This post is unfinished. I’m posting it now in order to refer to it in a comment on another blog, and intend to finish it in the near future.
April 14: finishing delayed while recoding data extraction to speed it up and enable further exploration of the effects of large GHCN adjusted value ranges.
If the title of this post seems familiar you may be recalling a Climate Audit post from 2010 NASA GISS – Adjusting the Adjustments which suggested that:
It is entirely possible that the change in GISS US since August 2007 is primarily due to the replacement of USHCN v1 methodology (TOBS and that sort of thing that we discussed in the past) with Menne’s changepoint methodology used in USHCN v2
This present post examines the volatility of the adjustments due to that changepoint methodology in the Global Historical Climatology Network-Monthly (GHCN-M v3) and the U.S. Historical Climatology Network (USHCN v2), and in NASA Gistemp, which uses the adjusted GHCN-M data as input.

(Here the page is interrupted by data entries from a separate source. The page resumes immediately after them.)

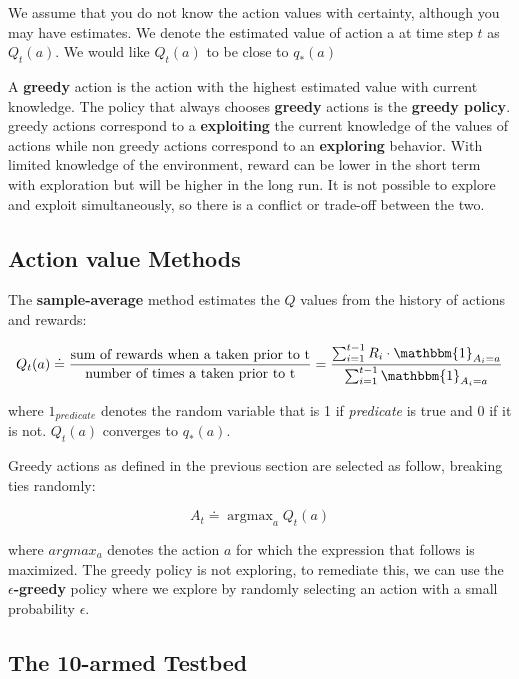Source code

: \documentclass[11pt]{article}
\DeclareMathOperator*{\argmax}{argmax}
\begin{document}
We assume that you do not know the action values with certainty, although you
may have estimates. We denote the estimated value of action a at time step \(t\)
as \(Q_{t}(a)\). We would like \(Q_{t}(a)\) to be close to \(q_{*}(a)\)

A \textbf{greedy} action is the action with the highest estimated value with current
knowledge. The policy that always chooses \textbf{greedy} actions is the \textbf{greedy
policy}. greedy actions correspond to a \textbf{exploiting} the current knowledge of
the values of actions while non greedy actions correspond to an \textbf{exploring}
behavior. With limited knowledge of the environment, reward can be lower in the
short term with exploration but will be higher in the long run. It is not
possible to explore and exploit simultaneously, so there is a conflict or
trade-off between the two.

\subsection{Action value Methods}
\label{sec:orgcf3d499}

The \textbf{sample-average} method estimates the \(Q\) values from the history of actions
and rewards:

\begin{equation}
Q_{t}(a) \doteq \frac{\mbox{sum of rewards when a taken prior to t}}{\mbox{number of times a taken prior to t}} = \frac{\sum_{i=1}^{t-1} R_i \cdot \mathbbm{1}_{A_i = a}}{\sum_{i=1}^{t-1} \mathbbm{1}_{A_i = a}}
\end{equation}

where \(1_{predicate}\) denotes the random variable that is 1 if \emph{predicate} is
true and 0 if it is not. \(Q_t(a)\) converges to \(q_*(a)\).

Greedy actions as defined in the previous section are selected as follow,
breaking ties randomly:

\begin{equation}
A_t \doteq \argmax_{a} Q_t(a)
\end{equation}

where \(argmax_{a}\) denotes the action \(a\) for which the expression that follows
is maximized. The greedy policy is not exploring, to remediate this, we can use
the \textbf{\(\epsilon\)-greedy} policy where we explore by randomly selecting an action
with a small probability \(\epsilon\).

\subsection{The 10-armed Testbed}
\label{sec:org7bf1798}
\end{document}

The Climate Audit post considered changes resulting from a major change in methodology. Here I examine the changes resulting from the “less major” (I hesitate to use the word “minor” in the absence of disclosure of the updated code) changes in methodology from subversion to subversion, and the day-to-day changes in adjusted station records using the same subversion – hence the change in title to “Self-adjusting the Adjustments”. And while the focus of the Climate Audit post was primarily on the US, my focus is primarily global, with only peripheral discussion of USHCN.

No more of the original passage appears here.